◆ **Given records**
◆ ◆ ◆ ◆ ◆
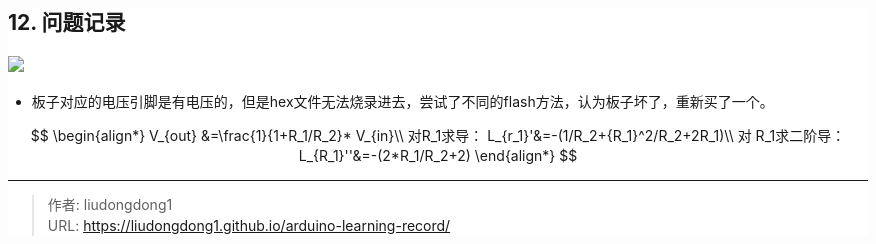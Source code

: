 ## 12. 问题记录

![](https://lddpicture.oss-cn-beijing.aliyuncs.com/picture/image-20210131204902585.png)

- 板子对应的电压引脚是有电压的，但是hex文件无法烧录进去，尝试了不同的flash方法，认为板子坏了，重新买了一个。 




$$
\begin{align*}
V_{out} &=\frac{1}{1+R_1/R_2}* V_{in}\\
对R_1求导： L_{r_1}'&=-(1/R_2+{R_1}^2/R_2+2R_1)\\
对 R_1求二阶导： L_{R_1}''&=-(2*R_1/R_2+2)
\end{align*}
$$



---

> 作者: liudongdong1  
> URL: https://liudongdong1.github.io/arduino-learning-record/  

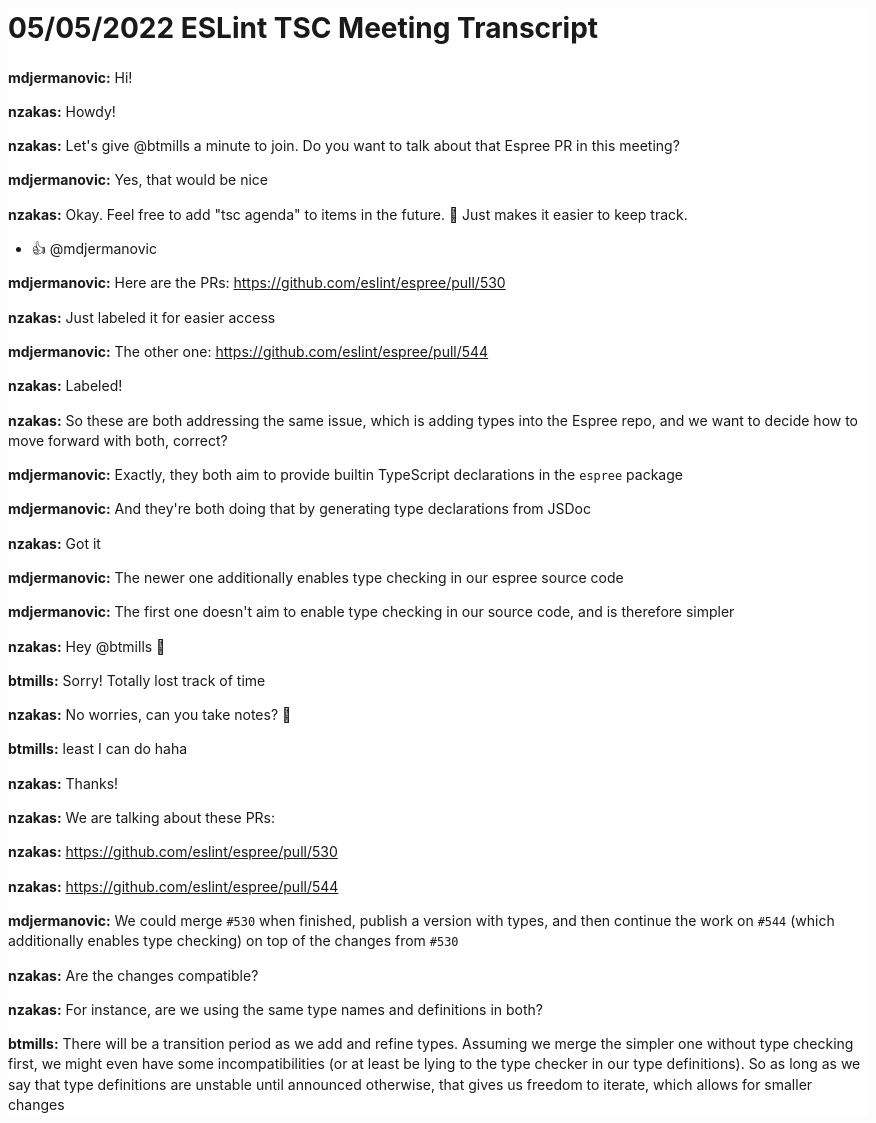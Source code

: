 # 05/05/2022 ESLint TSC Meeting Transcript

**mdjermanovic:** Hi!

**nzakas:** Howdy!

**nzakas:** Let's give @btmills a minute to join. Do you want to talk about that Espree PR in this meeting?

**mdjermanovic:** Yes, that would be nice

**nzakas:** Okay. Feel free to add "tsc agenda" to items in the future. 🙂 Just makes it easier to keep track.
 * 👍 @mdjermanovic

**mdjermanovic:** Here are the PRs: https://github.com/eslint/espree/pull/530

**nzakas:** Just labeled it for easier access

**mdjermanovic:** The other one: https://github.com/eslint/espree/pull/544

**nzakas:** Labeled!

**nzakas:** So these are both addressing the same issue, which is adding types into the Espree repo, and we want to decide how to move forward with both, correct?

**mdjermanovic:** Exactly, they both aim to provide builtin TypeScript declarations in the `espree` package

**mdjermanovic:** And they're both doing that by generating type declarations from JSDoc

**nzakas:** Got it

**mdjermanovic:** The newer one additionally enables type checking in our espree source code

**mdjermanovic:** The first one doesn't aim to enable type checking in our source code, and is therefore simpler

**nzakas:** Hey @btmills 👋

**btmills:** Sorry! Totally lost track of time

**nzakas:** No worries, can you take notes? 🙂

**btmills:** least I can do haha

**nzakas:** Thanks!

**nzakas:** We are talking about these PRs:

**nzakas:** https://github.com/eslint/espree/pull/530

**nzakas:** https://github.com/eslint/espree/pull/544

**mdjermanovic:** We could merge `#530` when finished, publish a version with types, and then continue the work on `#544` (which additionally enables type checking) on top of the changes from `#530`

**nzakas:** Are the changes compatible?

**nzakas:** For instance, are we using the same type names and definitions in both?

**btmills:** There will be a transition period as we add and refine types. Assuming we merge the simpler one without type checking first, we might even have some incompatibilities (or at least be lying to the type checker in our type definitions). So as long as we say that type definitions are unstable until announced otherwise, that gives us freedom to iterate, which allows for smaller changes
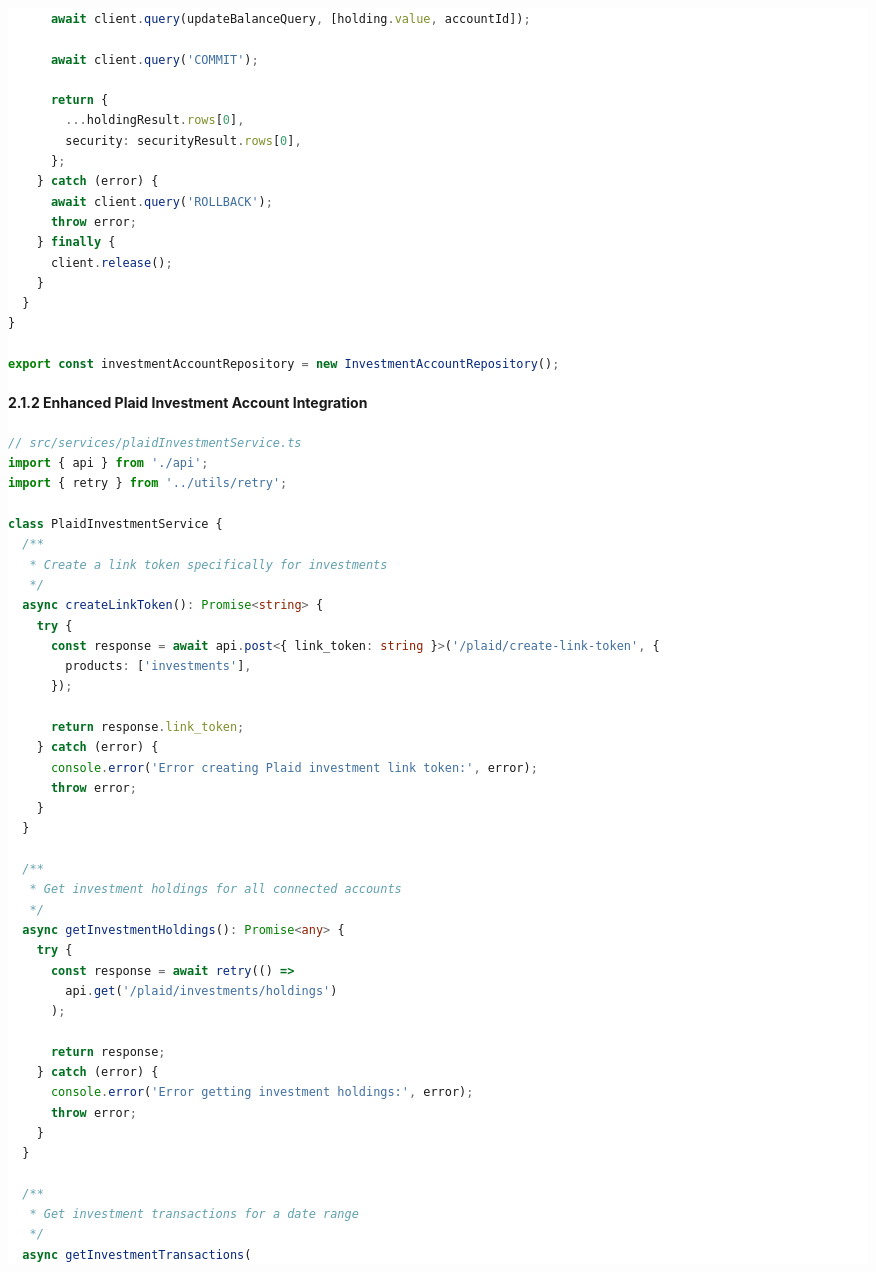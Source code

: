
 ```typescript
      await client.query(updateBalanceQuery, [holding.value, accountId]);
      
      await client.query('COMMIT');
      
      return {
        ...holdingResult.rows[0],
        security: securityResult.rows[0],
      };
    } catch (error) {
      await client.query('ROLLBACK');
      throw error;
    } finally {
      client.release();
    }
  }
}

export const investmentAccountRepository = new InvestmentAccountRepository();
```

#### 2.1.2 Enhanced Plaid Investment Account Integration
```typescript
// src/services/plaidInvestmentService.ts
import { api } from './api';
import { retry } from '../utils/retry';

class PlaidInvestmentService {
  /**
   * Create a link token specifically for investments
   */
  async createLinkToken(): Promise<string> {
    try {
      const response = await api.post<{ link_token: string }>('/plaid/create-link-token', {
        products: ['investments'],
      });
      
      return response.link_token;
    } catch (error) {
      console.error('Error creating Plaid investment link token:', error);
      throw error;
    }
  }
  
  /**
   * Get investment holdings for all connected accounts
   */
  async getInvestmentHoldings(): Promise<any> {
    try {
      const response = await retry(() => 
        api.get('/plaid/investments/holdings')
      );
      
      return response;
    } catch (error) {
      console.error('Error getting investment holdings:', error);
      throw error;
    }
  }
  
  /**
   * Get investment transactions for a date range
   */
  async getInvestmentTransactions(
```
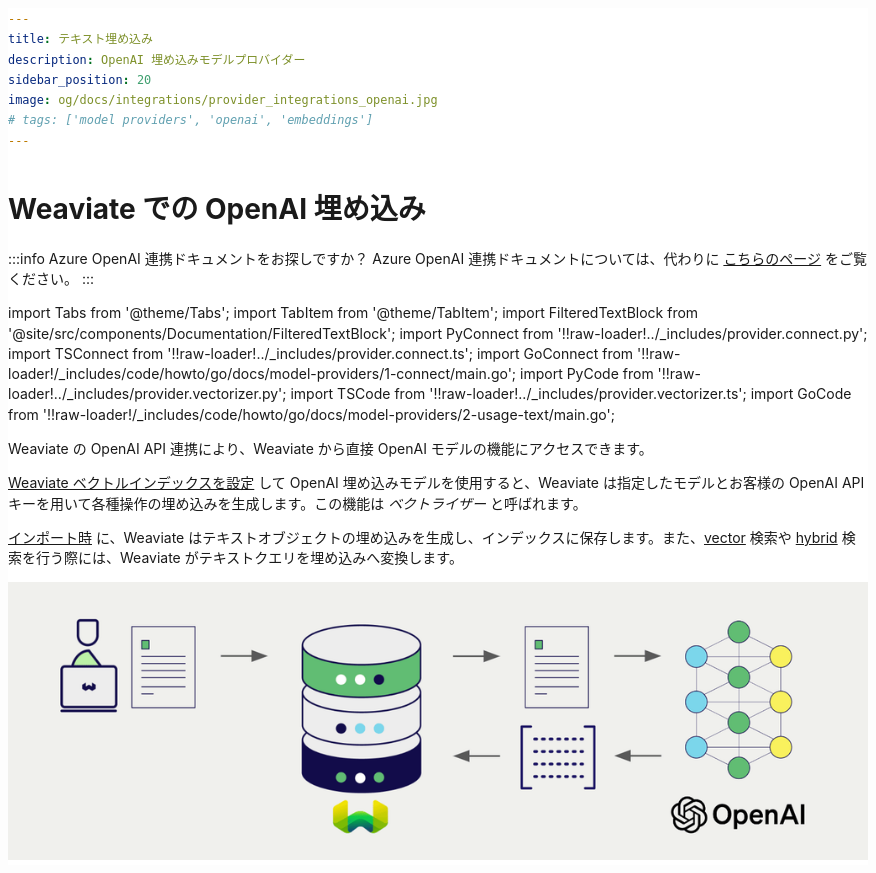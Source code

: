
 ```yaml
---
title: テキスト埋め込み
description: OpenAI 埋め込みモデルプロバイダー
sidebar_position: 20
image: og/docs/integrations/provider_integrations_openai.jpg
# tags: ['model providers', 'openai', 'embeddings']
---
```


# Weaviate での OpenAI 埋め込み

:::info Azure OpenAI 連携ドキュメントをお探しですか？
Azure OpenAI 連携ドキュメントについては、代わりに [こちらのページ](../openai-azure/embeddings.md) をご覧ください。
:::

import Tabs from '@theme/Tabs';
import TabItem from '@theme/TabItem';
import FilteredTextBlock from '@site/src/components/Documentation/FilteredTextBlock';
import PyConnect from '!!raw-loader!../_includes/provider.connect.py';
import TSConnect from '!!raw-loader!../_includes/provider.connect.ts';
import GoConnect from '!!raw-loader!/_includes/code/howto/go/docs/model-providers/1-connect/main.go';
import PyCode from '!!raw-loader!../_includes/provider.vectorizer.py';
import TSCode from '!!raw-loader!../_includes/provider.vectorizer.ts';
import GoCode from '!!raw-loader!/_includes/code/howto/go/docs/model-providers/2-usage-text/main.go';

Weaviate の OpenAI API 連携により、Weaviate から直接 OpenAI モデルの機能にアクセスできます。

[Weaviate ベクトルインデックスを設定](#configure-the-vectorizer) して OpenAI 埋め込みモデルを使用すると、Weaviate は指定したモデルとお客様の OpenAI API キーを用いて各種操作の埋め込みを生成します。この機能は *ベクトライザー* と呼ばれます。

[インポート時](#data-import) に、Weaviate はテキストオブジェクトの埋め込みを生成し、インデックスに保存します。また、[vector](#vector-near-text-search) 検索や [hybrid](#hybrid-search) 検索を行う際には、Weaviate がテキストクエリを埋め込みへ変換します。

![Embedding integration illustration](../_includes/integration_openai_embedding.png)
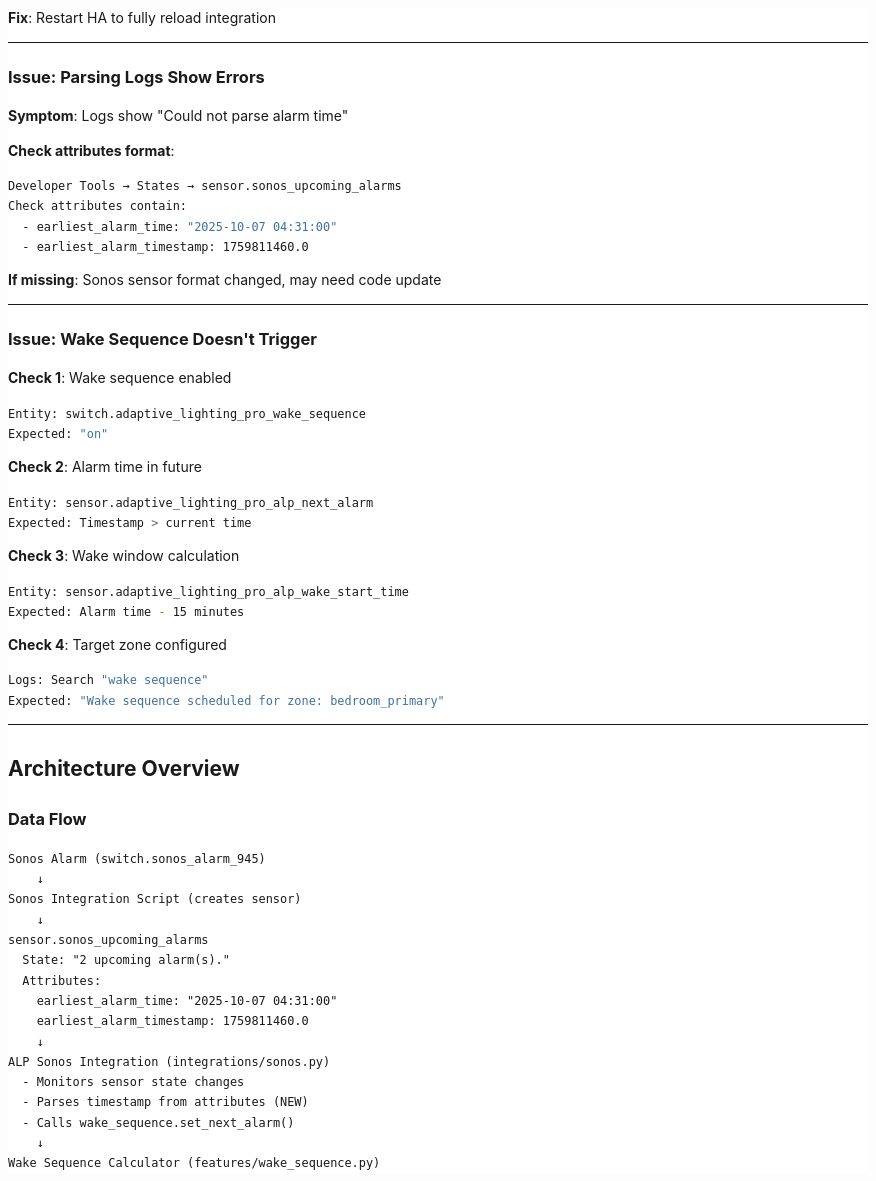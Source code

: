 **Fix**: Restart HA to fully reload integration

---

### Issue: Parsing Logs Show Errors

**Symptom**: Logs show "Could not parse alarm time"

**Check attributes format**:
```bash
Developer Tools → States → sensor.sonos_upcoming_alarms
Check attributes contain:
  - earliest_alarm_time: "2025-10-07 04:31:00"
  - earliest_alarm_timestamp: 1759811460.0
```

**If missing**: Sonos sensor format changed, may need code update

---

### Issue: Wake Sequence Doesn't Trigger

**Check 1**: Wake sequence enabled
```bash
Entity: switch.adaptive_lighting_pro_wake_sequence
Expected: "on"
```

**Check 2**: Alarm time in future
```bash
Entity: sensor.adaptive_lighting_pro_alp_next_alarm
Expected: Timestamp > current time
```

**Check 3**: Wake window calculation
```bash
Entity: sensor.adaptive_lighting_pro_alp_wake_start_time
Expected: Alarm time - 15 minutes
```

**Check 4**: Target zone configured
```bash
Logs: Search "wake sequence"
Expected: "Wake sequence scheduled for zone: bedroom_primary"
```

---

## Architecture Overview

### Data Flow

```
Sonos Alarm (switch.sonos_alarm_945)
    ↓
Sonos Integration Script (creates sensor)
    ↓
sensor.sonos_upcoming_alarms
  State: "2 upcoming alarm(s)."
  Attributes:
    earliest_alarm_time: "2025-10-07 04:31:00"
    earliest_alarm_timestamp: 1759811460.0
    ↓
ALP Sonos Integration (integrations/sonos.py)
  - Monitors sensor state changes
  - Parses timestamp from attributes (NEW)
  - Calls wake_sequence.set_next_alarm()
    ↓
Wake Sequence Calculator (features/wake_sequence.py)
```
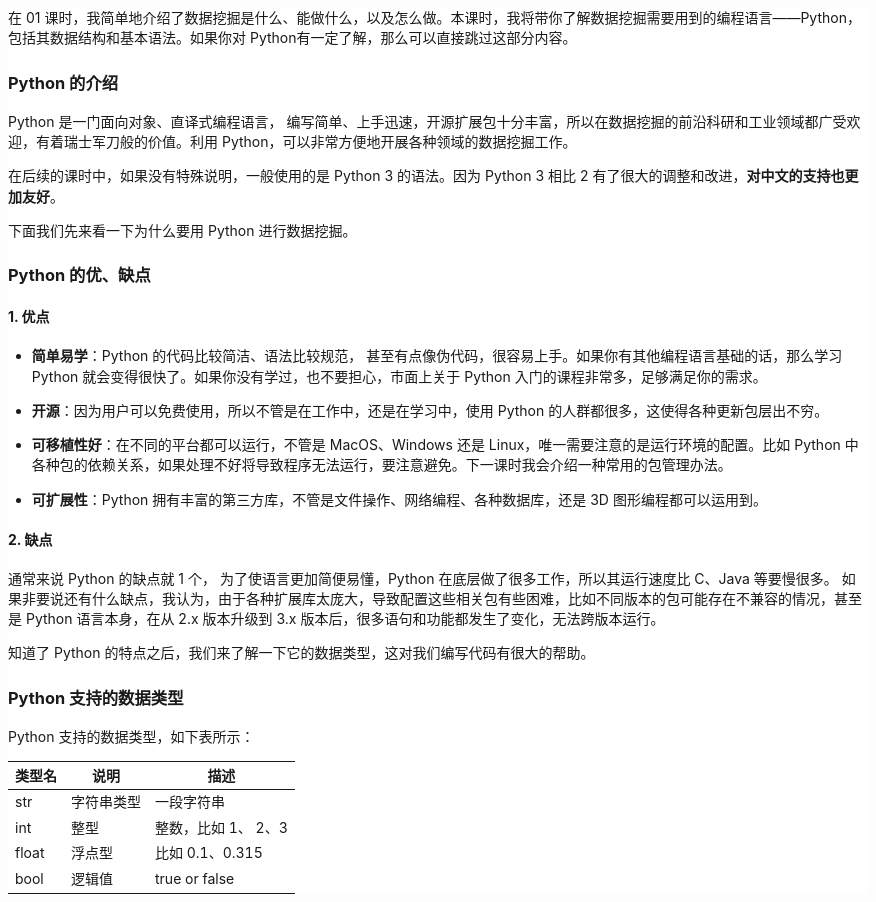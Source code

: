 <p data-nodeid="4847" class="">在 01 课时，我简单地介绍了数据挖掘是什么、能做什么，以及怎么做。本课时，我将带你了解数据挖掘需要用到的编程语言——Python，包括其数据结构和基本语法。如果你对 Python有一定了解，那么可以直接跳过这部分内容。</p>
<h3 data-nodeid="4848">Python 的介绍</h3>
<p data-nodeid="4849">Python 是一门面向对象、直译式编程语言， 编写简单、上手迅速，开源扩展包十分丰富，所以在数据挖掘的前沿科研和工业领域都广受欢迎，有着瑞士军刀般的价值。利用 Python，可以非常方便地开展各种领域的数据挖掘工作。</p>
<p data-nodeid="4850">在后续的课时中，如果没有特殊说明，一般使用的是 Python 3 的语法。因为 Python 3 相比 2 有了很大的调整和改进，<strong data-nodeid="5060">对中文的支持也更加友好</strong>。</p>
<p data-nodeid="4851">下面我们先来看一下为什么要用 Python 进行数据挖掘。</p>
<h3 data-nodeid="4852">Python&nbsp;的优、缺点</h3>
<h4 data-nodeid="4853">1. 优点</h4>
<ul data-nodeid="4854">
<li data-nodeid="4855">
<p data-nodeid="4856"><strong data-nodeid="5070">简单易学</strong>：Python 的代码比较简洁、语法比较规范，&nbsp;甚至有点像伪代码，很容易上手。如果你有其他编程语言基础的话，那么学习 Python 就会变得很快了。如果你没有学过，也不要担心，市面上关于 Python 入门的课程非常多，足够满足你的需求。</p>
</li>
<li data-nodeid="4857">
<p data-nodeid="4858"><strong data-nodeid="5075">开源</strong>：因为用户可以免费使用，所以不管是在工作中，还是在学习中，使用 Python 的人群都很多，这使得各种更新包层出不穷。</p>
</li>
<li data-nodeid="4859">
<p data-nodeid="4860"><strong data-nodeid="5080">可移植性好</strong>：在不同的平台都可以运行，不管是 MacOS、Windows 还是 Linux，唯一需要注意的是运行环境的配置。比如 Python 中各种包的依赖关系，如果处理不好将导致程序无法运行，要注意避免。下一课时我会介绍一种常用的包管理办法。</p>
</li>
<li data-nodeid="4861">
<p data-nodeid="4862"><strong data-nodeid="5085">可扩展性</strong>：Python 拥有丰富的第三方库，不管是文件操作、网络编程、各种数据库，还是 3D 图形编程都可以运用到。</p>
</li>
</ul>
<h4 data-nodeid="4863">2. 缺点</h4>
<p data-nodeid="4864">通常来说 Python 的缺点就 1 个， 为了使语言更加简便易懂，Python 在底层做了很多工作，所以其运行速度比 C、Java 等要慢很多。 如果非要说还有什么缺点，我认为，由于各种扩展库太庞大，导致配置这些相关包有些困难，比如不同版本的包可能存在不兼容的情况，甚至是 Python 语言本身，在从 2.x 版本升级到 3.x 版本后，很多语句和功能都发生了变化，无法跨版本运行。</p>
<p data-nodeid="4865">知道了 Python 的特点之后，我们来了解一下它的数据类型，这对我们编写代码有很大的帮助。</p>
<h3 data-nodeid="4866">Python 支持的数据类型</h3>
<p data-nodeid="4867">Python 支持的数据类型，如下表所示：</p>
<table data-nodeid="4869">
<thead data-nodeid="4870">
<tr data-nodeid="4871">
<th data-org-content="**类型名**" data-nodeid="4873"><strong data-nodeid="5096">类型名</strong></th>
<th data-org-content="**说明**" data-nodeid="4874"><strong data-nodeid="5100">说明</strong></th>
<th data-org-content="**描述**" data-nodeid="4875"><strong data-nodeid="5104">描述</strong></th>
</tr>
</thead>
<tbody data-nodeid="4879">
<tr data-nodeid="4880">
<td data-org-content="str" data-nodeid="4881">str</td>
<td data-org-content="字符串类型" data-nodeid="4882">字符串类型</td>
<td data-org-content="一段字符串" data-nodeid="4883">一段字符串</td>
</tr>
<tr data-nodeid="4884">
<td data-org-content="int" data-nodeid="4885">int</td>
<td data-org-content="整型" data-nodeid="4886">整型</td>
<td data-org-content="整数，比如 1、 2、3" data-nodeid="4887">整数，比如 1、 2、3</td>
</tr>
<tr data-nodeid="4888">
<td data-org-content="float" data-nodeid="4889">float</td>
<td data-org-content="浮点型" data-nodeid="4890">浮点型</td>
<td data-org-content="比如 0.1、0.315" data-nodeid="4891">比如 0.1、0.315</td>
</tr>
<tr data-nodeid="4892">
<td data-org-content="bool" data-nodeid="4893">bool</td>
<td data-org-content="逻辑值" data-nodeid="4894">逻辑值</td>
<td data-org-content="true or false" data-nodeid="4895">true or false</td>
</tr>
◆ ◆ ◆ ◆ ◆
◆ **The problem**
Of the entries above, how many lines hold the word "class"? Give back only that number.

◆ **Result**
2